I don't have an iPhone, but I understand the problem users have with existing headphones. The iPhone has a silly design error, where the headphone connector is recessed. Many headphone have connectors are too thick to plug in.
The problem doesn't affect just headphones, but also cables for connecting external speakers, stereo sets, and mini FM transmitters (for car use).
The Palm TX has the same silly design error. I have found two solutions:
1. In some cases, I have been able to carve off (with a knife) some of the plastic surrounding the cable's plug. That gives sufficient clearance that the connector now fits.
2. Or, use the problem as an excuse to buy new headphones whose connector clears the obstruction.
A4Tech MK-650-B Headphones
I am always on the search for low-cost, but good sounding headphones. My favorite has been a set by Phillips, which, I noticed this week, now cost half-as-much (around $20) as when I bought them. They do a better job in blocking out noise on airplanes than do "noise reducing" headphones that cost much more -- and they take up much less room in the carry-on luggage.
These sorts of headphones block external noise by being shoved into the ear canal, so are sometimes called canalphones.
Anyhow, last week in Wal-mart, I saw a pair that looked pretty nice and were just $18, so I splurged. Made by A4Tech (image here, mine are black and silver), these sound amazing, along with a bass that's so strong I need to use the music player's equalizer to cut the bass by 6dB. Take that, Bose!
They feel nice, because parts are made of metal. Real steel!

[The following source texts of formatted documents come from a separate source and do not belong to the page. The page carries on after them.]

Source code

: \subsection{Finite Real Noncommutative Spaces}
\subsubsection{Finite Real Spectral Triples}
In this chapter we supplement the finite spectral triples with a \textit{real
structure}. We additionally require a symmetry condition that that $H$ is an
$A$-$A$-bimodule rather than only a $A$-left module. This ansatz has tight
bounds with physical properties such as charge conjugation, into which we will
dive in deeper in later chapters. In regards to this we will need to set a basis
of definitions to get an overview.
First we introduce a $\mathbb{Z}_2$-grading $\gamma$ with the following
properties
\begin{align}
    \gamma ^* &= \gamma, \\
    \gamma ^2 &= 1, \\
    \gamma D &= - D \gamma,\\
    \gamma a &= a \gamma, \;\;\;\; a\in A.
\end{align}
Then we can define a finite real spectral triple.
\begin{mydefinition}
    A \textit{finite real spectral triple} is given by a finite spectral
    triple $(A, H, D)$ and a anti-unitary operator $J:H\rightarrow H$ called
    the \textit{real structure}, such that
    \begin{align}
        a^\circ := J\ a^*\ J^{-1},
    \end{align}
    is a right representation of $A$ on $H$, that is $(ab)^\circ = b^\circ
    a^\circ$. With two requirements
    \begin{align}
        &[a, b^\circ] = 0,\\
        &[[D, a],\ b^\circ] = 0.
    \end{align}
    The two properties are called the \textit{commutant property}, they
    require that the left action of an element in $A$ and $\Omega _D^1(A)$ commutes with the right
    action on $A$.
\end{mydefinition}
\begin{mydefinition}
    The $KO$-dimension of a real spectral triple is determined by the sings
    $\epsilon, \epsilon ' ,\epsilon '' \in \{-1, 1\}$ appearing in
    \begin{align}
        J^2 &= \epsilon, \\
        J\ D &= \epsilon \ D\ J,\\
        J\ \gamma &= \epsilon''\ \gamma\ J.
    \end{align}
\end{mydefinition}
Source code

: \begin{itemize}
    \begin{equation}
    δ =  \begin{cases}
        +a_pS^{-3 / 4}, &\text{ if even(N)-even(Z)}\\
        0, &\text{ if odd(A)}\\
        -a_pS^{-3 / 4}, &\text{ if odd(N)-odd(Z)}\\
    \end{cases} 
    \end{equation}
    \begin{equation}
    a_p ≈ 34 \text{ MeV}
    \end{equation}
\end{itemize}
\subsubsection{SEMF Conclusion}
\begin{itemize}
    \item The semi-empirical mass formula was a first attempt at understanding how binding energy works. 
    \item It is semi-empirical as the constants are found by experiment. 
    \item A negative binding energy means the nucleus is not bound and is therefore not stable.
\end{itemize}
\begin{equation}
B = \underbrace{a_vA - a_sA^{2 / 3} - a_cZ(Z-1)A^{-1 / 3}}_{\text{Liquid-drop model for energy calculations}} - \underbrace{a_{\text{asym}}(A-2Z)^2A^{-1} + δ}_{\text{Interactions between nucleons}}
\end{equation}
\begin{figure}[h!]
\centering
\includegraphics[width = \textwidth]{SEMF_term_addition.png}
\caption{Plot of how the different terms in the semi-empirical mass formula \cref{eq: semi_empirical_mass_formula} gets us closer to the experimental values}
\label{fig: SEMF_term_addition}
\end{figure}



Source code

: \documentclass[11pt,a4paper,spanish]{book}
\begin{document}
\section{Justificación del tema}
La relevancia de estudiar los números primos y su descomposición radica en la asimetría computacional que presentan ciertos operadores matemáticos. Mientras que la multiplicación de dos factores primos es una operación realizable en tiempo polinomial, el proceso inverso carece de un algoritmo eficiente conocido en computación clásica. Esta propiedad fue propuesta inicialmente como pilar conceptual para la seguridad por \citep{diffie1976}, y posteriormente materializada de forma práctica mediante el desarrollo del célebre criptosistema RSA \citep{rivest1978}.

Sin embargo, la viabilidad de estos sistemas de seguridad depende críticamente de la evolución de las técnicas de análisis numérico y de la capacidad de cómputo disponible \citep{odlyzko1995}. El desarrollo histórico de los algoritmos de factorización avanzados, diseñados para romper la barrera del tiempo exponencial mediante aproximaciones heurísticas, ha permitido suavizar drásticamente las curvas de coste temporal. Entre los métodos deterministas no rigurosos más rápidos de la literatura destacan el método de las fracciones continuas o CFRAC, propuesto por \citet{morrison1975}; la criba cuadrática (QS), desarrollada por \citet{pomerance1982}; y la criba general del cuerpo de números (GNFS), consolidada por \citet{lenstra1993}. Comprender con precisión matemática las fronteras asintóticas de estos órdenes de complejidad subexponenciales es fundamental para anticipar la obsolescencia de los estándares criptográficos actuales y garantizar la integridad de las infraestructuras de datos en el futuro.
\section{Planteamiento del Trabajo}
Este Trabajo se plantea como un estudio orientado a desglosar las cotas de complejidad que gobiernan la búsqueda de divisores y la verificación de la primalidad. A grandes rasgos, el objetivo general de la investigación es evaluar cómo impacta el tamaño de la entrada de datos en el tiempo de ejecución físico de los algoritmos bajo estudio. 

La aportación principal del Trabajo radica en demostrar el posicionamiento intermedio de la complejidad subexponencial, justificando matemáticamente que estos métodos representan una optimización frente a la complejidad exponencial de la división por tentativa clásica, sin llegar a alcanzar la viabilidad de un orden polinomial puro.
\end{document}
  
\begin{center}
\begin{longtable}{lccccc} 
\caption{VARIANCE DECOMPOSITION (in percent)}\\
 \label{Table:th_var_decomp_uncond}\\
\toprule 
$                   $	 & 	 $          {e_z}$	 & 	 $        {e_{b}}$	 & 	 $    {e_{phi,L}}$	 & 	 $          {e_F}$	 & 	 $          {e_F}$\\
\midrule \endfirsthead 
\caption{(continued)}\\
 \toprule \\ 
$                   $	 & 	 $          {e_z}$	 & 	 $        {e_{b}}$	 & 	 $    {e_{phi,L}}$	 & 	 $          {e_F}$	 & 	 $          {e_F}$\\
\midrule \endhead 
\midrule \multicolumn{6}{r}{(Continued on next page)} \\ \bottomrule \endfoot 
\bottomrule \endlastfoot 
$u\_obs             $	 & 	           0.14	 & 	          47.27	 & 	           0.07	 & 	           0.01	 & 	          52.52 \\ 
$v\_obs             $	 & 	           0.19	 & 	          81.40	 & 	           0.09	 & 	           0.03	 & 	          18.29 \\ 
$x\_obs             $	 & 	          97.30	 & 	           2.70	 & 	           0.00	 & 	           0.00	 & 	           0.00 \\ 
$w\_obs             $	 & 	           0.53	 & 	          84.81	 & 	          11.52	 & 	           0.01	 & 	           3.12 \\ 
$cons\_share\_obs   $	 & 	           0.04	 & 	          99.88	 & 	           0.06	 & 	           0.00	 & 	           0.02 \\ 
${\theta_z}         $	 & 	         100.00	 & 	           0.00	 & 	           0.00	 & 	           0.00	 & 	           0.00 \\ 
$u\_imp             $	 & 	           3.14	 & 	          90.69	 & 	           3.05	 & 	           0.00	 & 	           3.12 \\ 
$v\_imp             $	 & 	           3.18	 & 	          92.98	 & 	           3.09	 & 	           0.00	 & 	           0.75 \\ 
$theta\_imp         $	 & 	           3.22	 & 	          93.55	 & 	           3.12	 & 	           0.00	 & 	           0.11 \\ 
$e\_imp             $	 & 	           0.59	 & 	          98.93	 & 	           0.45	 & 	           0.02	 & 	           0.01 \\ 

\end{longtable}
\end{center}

Finally, the connector plug is narrow enough that it fits my Palm TX, and will probably work with the iPhone.
It is, however, possible to buy ones that are too cheap. London Drugs had a set of canalphones from Maxell for $10. Dreadful sound: no low end whatsoever! It did come with a nice little travel pouch. I gave it to my wife for listening to movies on airplanes.
While in BestBuy in Bellingham (WA USA) yesterday, I finally got to see the Zune (not available in Canada, thankfully). Boy, they sure are ugly. I now see why the brown color was especially panned. Ugly and big looking. In an era where slim defines all things electronic, the Zune is a design disaster.
The reason we were in the USA for a little cross-border shopping was to pick up a wireless network adapter for my son's Xbox 360. "Should have been built-in," my 20-year-old son grumbled. I agree. But then Microsoft couldn't even figure out how to make the power supply tiny and the Xbox unit quiet. This is supposed to be in the family room, but is as noisy as an out-of-warranty dishwasher? "That's innovation," Microsoft would say as explanation.
Anyhow, the wifi adapter is US$100 in the USA, $130 in Canada.
With taxes, the wifi adapter is US$107 in the USA, CDN$147 in Canada.
It felt good saving $40. Especially when the Canada Customs officer decided to split the $107 in "returning goods" between the two of us, and ignored the Canadian taxes owing.